30. Juni 2012

Reisetagebuch Japan

Mein Flug geht diesmal mit Qatar Airways, also umsteigen in Doha und dann Zwischenstop in Osaka. 6 Stunden + 2 Stunden Doha + 12 Stunden bis Japan. Das strengt an, obwophl ich gut schlafen kann.
In Narita (Tokyo) werde ich von der Nichte meiner Frau abgeholt und bin 2 Stunden später am Ziel: Katsuda (heute ein Teil von Hitachinaka), 20 Minuten nördlich von Mito in Richtung Fukushima. Der Caesium-Regen kam bis hierher und flog weiter nach Tokyo. Die Tsunami hat auch das Haus der Bruders erreicht. Das Erdbeben 3.11 ist nicht vergessen: Strassen, Häuser, Einrichtung beschädigt, z. T. heute noch sichtbar (wenn man die Gegend kennt und Kleinigkeiten nicht übersieht. Und hier waren keine Menschenleben zu beklagen.
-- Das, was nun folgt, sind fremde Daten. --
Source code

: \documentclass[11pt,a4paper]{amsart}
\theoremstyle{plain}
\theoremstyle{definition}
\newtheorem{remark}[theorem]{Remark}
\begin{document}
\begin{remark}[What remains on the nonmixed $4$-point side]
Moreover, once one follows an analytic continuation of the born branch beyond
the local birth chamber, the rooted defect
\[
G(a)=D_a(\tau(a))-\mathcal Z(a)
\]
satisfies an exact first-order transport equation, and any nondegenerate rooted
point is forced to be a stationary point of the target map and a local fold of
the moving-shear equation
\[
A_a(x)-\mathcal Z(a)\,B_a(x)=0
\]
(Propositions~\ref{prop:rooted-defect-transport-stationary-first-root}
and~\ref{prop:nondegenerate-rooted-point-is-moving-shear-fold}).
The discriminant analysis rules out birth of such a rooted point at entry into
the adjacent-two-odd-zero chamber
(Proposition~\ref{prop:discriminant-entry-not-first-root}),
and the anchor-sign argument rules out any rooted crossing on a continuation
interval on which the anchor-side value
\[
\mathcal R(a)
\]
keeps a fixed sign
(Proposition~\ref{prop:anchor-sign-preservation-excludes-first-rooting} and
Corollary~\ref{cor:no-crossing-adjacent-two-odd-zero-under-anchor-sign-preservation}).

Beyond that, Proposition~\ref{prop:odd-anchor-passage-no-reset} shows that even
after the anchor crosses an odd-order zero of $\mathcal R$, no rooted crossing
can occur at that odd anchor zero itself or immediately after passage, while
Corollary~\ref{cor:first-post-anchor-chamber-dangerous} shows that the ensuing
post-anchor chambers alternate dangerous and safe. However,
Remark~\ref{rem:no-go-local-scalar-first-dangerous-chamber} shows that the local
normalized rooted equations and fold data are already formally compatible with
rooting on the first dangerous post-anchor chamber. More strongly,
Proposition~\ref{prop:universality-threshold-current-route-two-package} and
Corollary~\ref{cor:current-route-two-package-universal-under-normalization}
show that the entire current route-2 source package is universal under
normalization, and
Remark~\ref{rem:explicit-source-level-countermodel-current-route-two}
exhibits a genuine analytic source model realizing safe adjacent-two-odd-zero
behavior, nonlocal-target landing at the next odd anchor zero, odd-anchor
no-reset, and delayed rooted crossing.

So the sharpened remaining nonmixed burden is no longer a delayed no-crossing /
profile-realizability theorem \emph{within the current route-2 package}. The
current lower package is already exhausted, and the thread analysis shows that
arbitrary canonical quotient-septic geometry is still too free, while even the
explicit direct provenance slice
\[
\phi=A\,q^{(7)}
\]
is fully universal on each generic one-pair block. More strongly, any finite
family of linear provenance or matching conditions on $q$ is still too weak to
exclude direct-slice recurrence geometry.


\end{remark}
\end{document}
Die größeren Schäden sind an der Küste noch gut wahrnehmbar - da werden wir in den nächsten Tagen unsere Nachforschungen anstellen. 

29. Juni 2012
Übers Internet erreicht mich die Nachricht von der großen Demonstration vor dem Regierungsgebäude des Ministerpräsidenten NODA. Die Zahlen sind noch nicht klar. Die Polizei spricht von 30.000, die Veranstalter und Journalisten von bis zu 180.000. Ähnliche Demos fanden in Osaka und Nagoya statt. Anlass ist die Erlaubnsi des Ministerpräsidenten, zwei AKWs in Oi wieder anzuwerfen, die für Osaka vor allem wichtig seien.

30.Juni 2012
Wir gehen zum Frfiedhof, auf dem das Grab der Familie Yahagi liegt. Ein privazter Friedhof, ohne Bindung an einen Tempel. Der Schwager berichtet, wie es hier nach dem 3.11 ausgesehen hat.
Schon auf dem kurzen Weg dorthin sehen wir umgefallene Grundstücksmauern, teilweise wieder hergesgtellt. Auch Wände sind mit großen und kleinen Rissen durchzogen, Ziegel auf den Dächern durch andere Materialien ersetzt oder teilweise noch mit Planen abgedeckt. Das Beben ist überall gegenwärtig. Vor wenigen Tagen bebte die Erde erneut mit einer Stärke von 6,4.

Kazuyoshi, der Schwager, berichtet von den umgefallenen Garten-Mauern bzw. Mauerkronen, Dächern, Wänden. Darunter befremdliche Details: Auf dem Friedhof sind alle Steine umgestürzt. Reihenweise in dieselbe Richtung gefallen. In anderen Reihen waren die eine Hälfte nach links, die andere nach rechts gefallen. Und dazwischen immer wieder Steine, die sich gedreht haben, um 15 Grad oder 30 Grad – ganz beliebig. Manche Steine sind auch 2 Gräber weiter weg angekommen: wie weggeflogen und auf dem falschen Grab gelandet. Die laternenähnlichen und vasenähnlichen Steine, die zu jedem Grab gehören sind herabgestürzt, in der Mitte zerbrochen, die Trümmer sind teilweise noch zu sehen. Unvergesslich die tanzenden Grabsteine von Katsuda.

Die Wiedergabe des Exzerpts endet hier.